Daryl Chaney, insofar as he observed Williams's and defendant's activities on the day in question, substantially corroborated Williams's testimony, although, the defendant maintains, there are some discrepancies.
Ralph McCann testified that on February 8, 1967, he received a gun from Williams which looked like the one introduced by the State. He hid the gun under the stairs of his house, but some time during the next day, he gave the gun to one Kenneth Brock, also known as Kenneth Davis. Davis testified that on February 9, 1967, after a conversation with McCann, he found a gun in the back of the latter's house and took it home. He kept the gun for a day and then threw it out the window into a snowbank. Leon Duminie, a youth officer for the Chicago Police Department, identified the gun earlier identified by Williams as the one he (Duminie) found in a snowbank underneath the bedroom of Kenneth Brock.
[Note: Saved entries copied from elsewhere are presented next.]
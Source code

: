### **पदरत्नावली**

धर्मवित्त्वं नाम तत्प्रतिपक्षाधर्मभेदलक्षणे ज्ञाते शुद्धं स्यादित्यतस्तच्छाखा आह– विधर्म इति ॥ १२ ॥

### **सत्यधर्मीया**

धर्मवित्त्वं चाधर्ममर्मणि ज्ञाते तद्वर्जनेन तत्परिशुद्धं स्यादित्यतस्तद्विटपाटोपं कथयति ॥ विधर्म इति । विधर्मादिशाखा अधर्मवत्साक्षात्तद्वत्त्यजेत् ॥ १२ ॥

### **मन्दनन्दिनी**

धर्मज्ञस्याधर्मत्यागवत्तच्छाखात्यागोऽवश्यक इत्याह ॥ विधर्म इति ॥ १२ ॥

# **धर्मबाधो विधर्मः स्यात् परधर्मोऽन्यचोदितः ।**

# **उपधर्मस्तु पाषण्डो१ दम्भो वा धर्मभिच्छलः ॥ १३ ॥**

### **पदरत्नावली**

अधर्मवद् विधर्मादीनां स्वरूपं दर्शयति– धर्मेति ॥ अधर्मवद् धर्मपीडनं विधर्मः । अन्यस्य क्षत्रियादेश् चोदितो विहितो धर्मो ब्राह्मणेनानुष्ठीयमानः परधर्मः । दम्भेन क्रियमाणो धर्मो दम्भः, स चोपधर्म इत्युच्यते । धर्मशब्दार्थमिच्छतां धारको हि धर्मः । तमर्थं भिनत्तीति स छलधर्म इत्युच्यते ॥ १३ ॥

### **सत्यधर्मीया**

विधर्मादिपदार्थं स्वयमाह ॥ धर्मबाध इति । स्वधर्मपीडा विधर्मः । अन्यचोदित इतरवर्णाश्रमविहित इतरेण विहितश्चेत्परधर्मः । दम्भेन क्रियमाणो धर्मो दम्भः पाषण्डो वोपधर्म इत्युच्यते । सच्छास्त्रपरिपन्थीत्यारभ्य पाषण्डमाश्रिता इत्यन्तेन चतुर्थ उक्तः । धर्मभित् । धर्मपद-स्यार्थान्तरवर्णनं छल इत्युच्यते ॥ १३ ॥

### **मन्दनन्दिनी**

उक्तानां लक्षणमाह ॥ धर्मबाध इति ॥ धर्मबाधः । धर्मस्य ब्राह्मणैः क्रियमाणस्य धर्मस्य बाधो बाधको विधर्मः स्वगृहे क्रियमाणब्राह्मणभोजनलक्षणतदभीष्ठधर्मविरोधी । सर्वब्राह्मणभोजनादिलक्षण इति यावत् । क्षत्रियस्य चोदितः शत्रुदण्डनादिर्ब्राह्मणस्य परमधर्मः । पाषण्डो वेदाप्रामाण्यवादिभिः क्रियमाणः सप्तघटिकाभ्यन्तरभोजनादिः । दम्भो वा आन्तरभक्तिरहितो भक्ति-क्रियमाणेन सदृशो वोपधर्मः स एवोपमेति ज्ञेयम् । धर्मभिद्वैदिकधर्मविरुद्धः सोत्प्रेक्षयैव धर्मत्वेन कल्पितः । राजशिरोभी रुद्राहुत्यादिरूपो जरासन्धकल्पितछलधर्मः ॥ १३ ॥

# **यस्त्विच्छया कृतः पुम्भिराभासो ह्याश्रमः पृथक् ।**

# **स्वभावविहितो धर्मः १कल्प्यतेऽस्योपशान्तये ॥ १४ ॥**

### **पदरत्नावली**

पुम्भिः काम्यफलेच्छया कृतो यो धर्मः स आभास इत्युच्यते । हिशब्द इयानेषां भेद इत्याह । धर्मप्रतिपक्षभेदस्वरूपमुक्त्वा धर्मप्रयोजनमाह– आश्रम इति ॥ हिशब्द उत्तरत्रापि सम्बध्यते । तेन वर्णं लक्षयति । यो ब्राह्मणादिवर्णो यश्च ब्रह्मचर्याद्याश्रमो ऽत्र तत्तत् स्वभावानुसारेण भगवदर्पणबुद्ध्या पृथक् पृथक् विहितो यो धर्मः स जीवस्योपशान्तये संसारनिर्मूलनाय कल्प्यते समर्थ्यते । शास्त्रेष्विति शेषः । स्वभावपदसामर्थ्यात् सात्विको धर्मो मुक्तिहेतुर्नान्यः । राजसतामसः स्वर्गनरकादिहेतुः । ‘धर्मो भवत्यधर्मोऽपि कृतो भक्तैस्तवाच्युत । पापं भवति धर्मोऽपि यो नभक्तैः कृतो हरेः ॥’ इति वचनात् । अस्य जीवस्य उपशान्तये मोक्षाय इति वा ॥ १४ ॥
Other witnesses further corroborated Williams's testimony in several significant aspects. Thus Herbert Roberts testified that he, decedent, and one Ronald Love, were in Hamilton Park on February 7, 1967, after gym class, when defendant and another boy stopped decedent and told Roberts and Love to go ahead. Roberts stopped by a mound of snow to wait for decedent, but was again told to go home. He saw defendant, decedent, and the other boy leave the park together. Roberts was not sure of the date of this occurrence but he never again saw decedent alive. Ronald Love testified that on February 7, 1967, he, decedent, and one "Herman" were in Hamilton Park after gym class, when defendant and another boy stopped them. Love was told to go home, but he saw defendant, decedent and the other boy walking together shortly thereafter. Regina Hoskins testified that on the afternoon of February 7, 1967, she and a girlfriend saw defendant, decedent, and a boy named "jap" (Larry Williams's nickname). Defendant said "hi" to the girls.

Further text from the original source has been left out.